There are many papers presenting also methods with inferring similarity between genes and drugs. You have total of N_genes x N_drugs slopes. If you think that as a matrix, then you have 0-median horseshoe prior on row mean, and row-median Cauchy prior on columns. You could also assume there is more structure, so that there would the matrix would have a sparse block structure. Unfortunately I couldn’t remember the names of such papers, and my quick googling didn’t find those, but I let you know if I remember.

It can work, and it seems it works for you because you have informative data. With less informative data, this could be too weak and more structure would be needed.

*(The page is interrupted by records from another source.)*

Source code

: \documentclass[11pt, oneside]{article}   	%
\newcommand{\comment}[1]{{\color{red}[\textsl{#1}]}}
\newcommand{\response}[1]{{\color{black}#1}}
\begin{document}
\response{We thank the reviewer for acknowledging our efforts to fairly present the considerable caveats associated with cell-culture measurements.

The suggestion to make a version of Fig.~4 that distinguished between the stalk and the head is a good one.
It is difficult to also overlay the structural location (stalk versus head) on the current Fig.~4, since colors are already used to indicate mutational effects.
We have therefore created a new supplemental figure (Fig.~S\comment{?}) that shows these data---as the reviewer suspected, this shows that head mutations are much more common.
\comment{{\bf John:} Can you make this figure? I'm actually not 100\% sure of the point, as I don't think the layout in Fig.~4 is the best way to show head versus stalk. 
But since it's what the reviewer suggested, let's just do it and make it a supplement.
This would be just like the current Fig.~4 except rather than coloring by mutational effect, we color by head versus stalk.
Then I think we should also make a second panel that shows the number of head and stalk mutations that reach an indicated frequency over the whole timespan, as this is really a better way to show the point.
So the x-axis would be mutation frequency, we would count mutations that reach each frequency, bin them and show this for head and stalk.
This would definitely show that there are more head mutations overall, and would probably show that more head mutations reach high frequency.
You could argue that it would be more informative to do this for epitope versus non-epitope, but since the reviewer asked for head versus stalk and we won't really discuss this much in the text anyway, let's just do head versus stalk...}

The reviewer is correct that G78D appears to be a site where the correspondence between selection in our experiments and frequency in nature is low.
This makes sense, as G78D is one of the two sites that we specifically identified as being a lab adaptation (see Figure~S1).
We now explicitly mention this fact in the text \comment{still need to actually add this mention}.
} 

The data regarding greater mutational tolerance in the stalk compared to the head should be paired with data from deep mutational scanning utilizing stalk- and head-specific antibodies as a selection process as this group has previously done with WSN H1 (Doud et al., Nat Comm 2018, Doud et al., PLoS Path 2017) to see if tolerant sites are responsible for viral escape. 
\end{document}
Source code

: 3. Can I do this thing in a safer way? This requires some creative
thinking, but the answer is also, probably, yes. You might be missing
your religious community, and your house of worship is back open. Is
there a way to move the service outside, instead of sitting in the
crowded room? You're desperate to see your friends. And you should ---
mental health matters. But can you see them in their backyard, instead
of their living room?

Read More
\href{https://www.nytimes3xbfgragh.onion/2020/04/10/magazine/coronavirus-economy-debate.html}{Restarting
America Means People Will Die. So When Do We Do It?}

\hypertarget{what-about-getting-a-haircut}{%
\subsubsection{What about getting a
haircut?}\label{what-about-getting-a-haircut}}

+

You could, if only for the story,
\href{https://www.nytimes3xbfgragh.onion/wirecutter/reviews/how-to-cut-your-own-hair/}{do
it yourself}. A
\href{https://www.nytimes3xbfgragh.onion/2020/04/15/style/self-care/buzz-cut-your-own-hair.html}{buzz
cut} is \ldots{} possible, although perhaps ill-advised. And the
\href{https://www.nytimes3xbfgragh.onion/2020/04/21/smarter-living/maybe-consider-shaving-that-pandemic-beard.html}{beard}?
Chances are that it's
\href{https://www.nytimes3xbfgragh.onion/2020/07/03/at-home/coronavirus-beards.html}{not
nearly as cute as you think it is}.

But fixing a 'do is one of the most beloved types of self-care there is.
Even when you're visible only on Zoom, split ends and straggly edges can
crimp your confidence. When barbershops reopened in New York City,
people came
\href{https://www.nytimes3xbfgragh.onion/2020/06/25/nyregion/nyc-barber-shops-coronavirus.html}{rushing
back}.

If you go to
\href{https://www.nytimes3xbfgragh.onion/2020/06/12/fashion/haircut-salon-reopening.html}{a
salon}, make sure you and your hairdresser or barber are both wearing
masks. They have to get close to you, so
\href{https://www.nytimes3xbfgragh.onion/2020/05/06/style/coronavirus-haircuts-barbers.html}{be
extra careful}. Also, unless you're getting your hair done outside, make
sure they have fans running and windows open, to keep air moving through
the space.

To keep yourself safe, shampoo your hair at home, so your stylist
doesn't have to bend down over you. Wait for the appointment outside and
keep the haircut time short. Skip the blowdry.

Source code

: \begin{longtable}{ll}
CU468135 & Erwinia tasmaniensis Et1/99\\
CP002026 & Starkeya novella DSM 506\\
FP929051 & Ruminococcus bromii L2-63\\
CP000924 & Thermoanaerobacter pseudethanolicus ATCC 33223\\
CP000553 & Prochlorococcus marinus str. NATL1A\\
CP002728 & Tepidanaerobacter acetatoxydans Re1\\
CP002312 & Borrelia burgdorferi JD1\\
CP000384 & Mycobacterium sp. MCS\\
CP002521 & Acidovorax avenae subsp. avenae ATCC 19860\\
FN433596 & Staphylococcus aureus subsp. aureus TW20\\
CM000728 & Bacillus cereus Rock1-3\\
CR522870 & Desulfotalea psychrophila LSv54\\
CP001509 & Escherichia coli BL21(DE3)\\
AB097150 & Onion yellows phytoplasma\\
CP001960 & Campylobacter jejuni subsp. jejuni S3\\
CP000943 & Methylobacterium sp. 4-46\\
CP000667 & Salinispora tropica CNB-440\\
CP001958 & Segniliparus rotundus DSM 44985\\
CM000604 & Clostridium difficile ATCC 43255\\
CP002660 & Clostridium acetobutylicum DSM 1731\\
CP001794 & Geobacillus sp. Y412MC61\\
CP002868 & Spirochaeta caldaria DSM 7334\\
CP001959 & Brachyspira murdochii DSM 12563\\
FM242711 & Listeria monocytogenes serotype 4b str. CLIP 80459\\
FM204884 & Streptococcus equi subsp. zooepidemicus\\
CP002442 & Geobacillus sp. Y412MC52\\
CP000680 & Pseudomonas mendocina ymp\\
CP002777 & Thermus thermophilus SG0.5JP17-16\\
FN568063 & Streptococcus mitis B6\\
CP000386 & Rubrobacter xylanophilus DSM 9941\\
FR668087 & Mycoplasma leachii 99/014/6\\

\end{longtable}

It also looks like there are collinear predictors, as some of the marginals are quite wide. Those predictors can be highly predictive, even if the marginals would be overlapping zero, see e.g. casestudy Bayesian Logistic Regression with rstanarm

Thanks for the helpful responses!!

This was my concern… yes, it would seem that for this to work the assumption is that the sd for group level slopes is low. I think in some of my real data I can see multi-modality in the plots of the posteriors for some coefficients of population-level slopes, and I think this may be for the genes where the sd for the varying slopes for that drug is large. I may group drugs differently and run separate models. The main reason to use the partial pooling approach is that for some genes, the presence is very low (like maybe only seen present twice out of 85 observations), and the use of partial pooling across many drugs effectively gives us more data for those genes with very low presence than we would have running a separate model on each drug.

Yes, I realized that. I switched to student-t.

I am not sure what a matrix with a sparse block structure would look like from the model specification perspective… I will try to see if I can find those papers. Thanks.

That plot was just from the little data sim that I wrote for this forum question. I’m actually only interested purely in prediction, so I thought I would leave all genes in the model rather than using something like projection predictive variable selection to find the best sub-model.